=== How to complete this task ===
With both ends included, repeat exactly the lines of the entries below from the one containing "### Open OBS" down to the one containing "## During Recording", and no others.
# # # # #
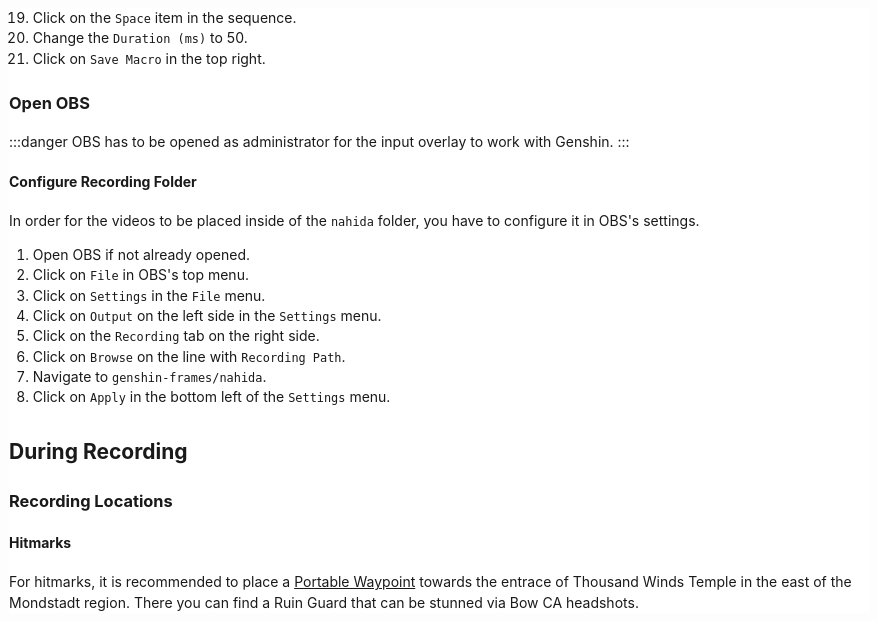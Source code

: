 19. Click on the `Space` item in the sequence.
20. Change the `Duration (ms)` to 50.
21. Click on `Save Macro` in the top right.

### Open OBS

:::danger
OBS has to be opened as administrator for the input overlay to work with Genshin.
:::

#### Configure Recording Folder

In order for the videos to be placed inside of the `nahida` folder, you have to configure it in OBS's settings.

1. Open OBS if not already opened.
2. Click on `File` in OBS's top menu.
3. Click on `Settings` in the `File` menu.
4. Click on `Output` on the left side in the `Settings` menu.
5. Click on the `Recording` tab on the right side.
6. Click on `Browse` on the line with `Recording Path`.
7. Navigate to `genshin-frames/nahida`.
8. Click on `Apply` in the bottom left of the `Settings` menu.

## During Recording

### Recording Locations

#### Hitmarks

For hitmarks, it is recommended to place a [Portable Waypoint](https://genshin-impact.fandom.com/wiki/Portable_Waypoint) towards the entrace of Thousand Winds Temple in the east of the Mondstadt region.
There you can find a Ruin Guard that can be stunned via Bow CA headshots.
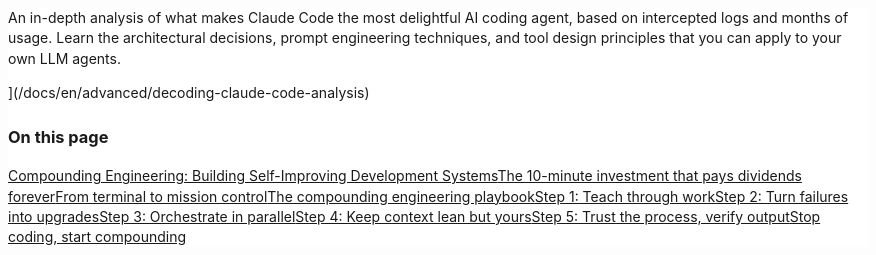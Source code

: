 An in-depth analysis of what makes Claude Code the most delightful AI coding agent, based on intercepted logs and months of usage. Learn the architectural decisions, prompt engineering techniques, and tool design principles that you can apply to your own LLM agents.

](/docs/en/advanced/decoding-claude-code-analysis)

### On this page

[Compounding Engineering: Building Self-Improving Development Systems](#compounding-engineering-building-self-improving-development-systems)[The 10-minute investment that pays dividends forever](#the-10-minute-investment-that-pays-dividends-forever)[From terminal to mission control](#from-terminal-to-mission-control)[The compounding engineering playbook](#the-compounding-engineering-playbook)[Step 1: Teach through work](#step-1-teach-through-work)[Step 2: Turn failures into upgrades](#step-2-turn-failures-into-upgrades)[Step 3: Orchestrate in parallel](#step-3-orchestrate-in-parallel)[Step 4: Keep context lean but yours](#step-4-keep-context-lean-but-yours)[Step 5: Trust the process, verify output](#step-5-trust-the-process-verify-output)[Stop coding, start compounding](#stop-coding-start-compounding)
# # # # #
=== Answer to the exercise ===
### Open OBS

:::danger
OBS has to be opened as administrator for the input overlay to work with Genshin.
:::

#### Configure Recording Folder

In order for the videos to be placed inside of the `nahida` folder, you have to configure it in OBS's settings.

1. Open OBS if not already opened.
2. Click on `File` in OBS's top menu.
3. Click on `Settings` in the `File` menu.
4. Click on `Output` on the left side in the `Settings` menu.
5. Click on the `Recording` tab on the right side.
6. Click on `Browse` on the line with `Recording Path`.
7. Navigate to `genshin-frames/nahida`.
8. Click on `Apply` in the bottom left of the `Settings` menu.

## During Recording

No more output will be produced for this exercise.